We have also been too naive in believing government can generate sufficient opportunity and support for our youth. Many Inuit who move south cannot even be considered migrants. They are internal refugees born from a failure of vision and leadership.
When we look at things like resource development and full-on harvesting, which could fill the opportunity gap, we are reluctant to embrace and take advantage of it.
The only people that would be surprised or dismayed by our migration trends are those that believe the only valid path for our youth is that of a Inuktun speaking civil servant working from their home community who harvests only for recreation.
That is the ideal that has been pushed on youth in the first 20 years of our territory. Only a select few want and can achieve this.
A better view is that our youth should be encouraged and supported to do whatever productive thing that interests them, that they want and can do, wherever that work takes them. It is their life to live, not ours. We ought to stop trying to shove round pegs in square holes.
When Alaska was purchased from the Soviet Union in 1867, its population was 99% Indian and Inuit. Today, they represent only 16%. In Chukotka, northern Siberia, the aboriginal peoples were 90% of the population in 1926 and today are 10% of the population.
The 300 Inuit villages of the Alaskan corporations can no longer hold their own against the powerful oil, mining, and financial forces concentrated in Anchorage, Fairbanks, and Juneau. The aboriginal homeless are now living on the edges of these cities.
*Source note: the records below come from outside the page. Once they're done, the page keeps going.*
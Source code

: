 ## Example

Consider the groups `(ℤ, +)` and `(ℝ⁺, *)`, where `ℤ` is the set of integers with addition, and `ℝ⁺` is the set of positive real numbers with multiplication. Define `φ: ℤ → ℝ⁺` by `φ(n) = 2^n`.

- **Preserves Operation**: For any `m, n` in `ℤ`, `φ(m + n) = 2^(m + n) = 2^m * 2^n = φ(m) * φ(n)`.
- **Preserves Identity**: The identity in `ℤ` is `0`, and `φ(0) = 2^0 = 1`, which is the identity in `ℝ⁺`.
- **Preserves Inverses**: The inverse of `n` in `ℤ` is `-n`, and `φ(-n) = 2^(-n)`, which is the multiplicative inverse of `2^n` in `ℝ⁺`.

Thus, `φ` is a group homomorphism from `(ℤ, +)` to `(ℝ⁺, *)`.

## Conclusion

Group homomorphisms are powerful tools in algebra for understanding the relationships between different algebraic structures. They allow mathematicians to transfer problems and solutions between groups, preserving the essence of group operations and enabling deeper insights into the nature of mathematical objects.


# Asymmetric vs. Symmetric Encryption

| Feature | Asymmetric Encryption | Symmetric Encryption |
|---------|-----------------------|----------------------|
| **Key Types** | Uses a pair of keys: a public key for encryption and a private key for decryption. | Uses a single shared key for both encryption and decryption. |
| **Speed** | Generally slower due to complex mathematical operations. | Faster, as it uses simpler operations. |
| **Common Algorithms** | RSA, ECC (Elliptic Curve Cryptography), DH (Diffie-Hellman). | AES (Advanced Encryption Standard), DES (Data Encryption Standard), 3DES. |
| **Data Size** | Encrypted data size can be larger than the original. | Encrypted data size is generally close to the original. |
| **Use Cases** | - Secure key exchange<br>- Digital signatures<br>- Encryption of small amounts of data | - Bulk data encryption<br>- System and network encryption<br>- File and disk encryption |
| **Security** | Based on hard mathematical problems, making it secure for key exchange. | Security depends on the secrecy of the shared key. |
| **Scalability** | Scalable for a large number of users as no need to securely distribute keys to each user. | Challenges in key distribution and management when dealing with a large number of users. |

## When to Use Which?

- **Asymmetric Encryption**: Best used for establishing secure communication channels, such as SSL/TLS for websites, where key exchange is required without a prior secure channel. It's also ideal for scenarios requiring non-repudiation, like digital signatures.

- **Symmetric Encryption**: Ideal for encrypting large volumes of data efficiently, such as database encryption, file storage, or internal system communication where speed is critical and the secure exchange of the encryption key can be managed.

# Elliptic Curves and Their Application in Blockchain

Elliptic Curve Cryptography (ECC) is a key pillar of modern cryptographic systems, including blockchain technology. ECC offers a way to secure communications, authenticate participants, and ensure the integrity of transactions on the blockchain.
Are we not starting to see some of this in Nunavut? Inuit of Nunavut have an opportunity now to avoid making similar mistakes. The large corporations that are coming to Nunavut will not stop to wait on Inuit; they will continue to make deals that allow them to develop lands with less than 50% Inuit employed. Inuit employed by them will also be the lower paid positions. This is especially true of large international corporations. Be careful Nunavut!!!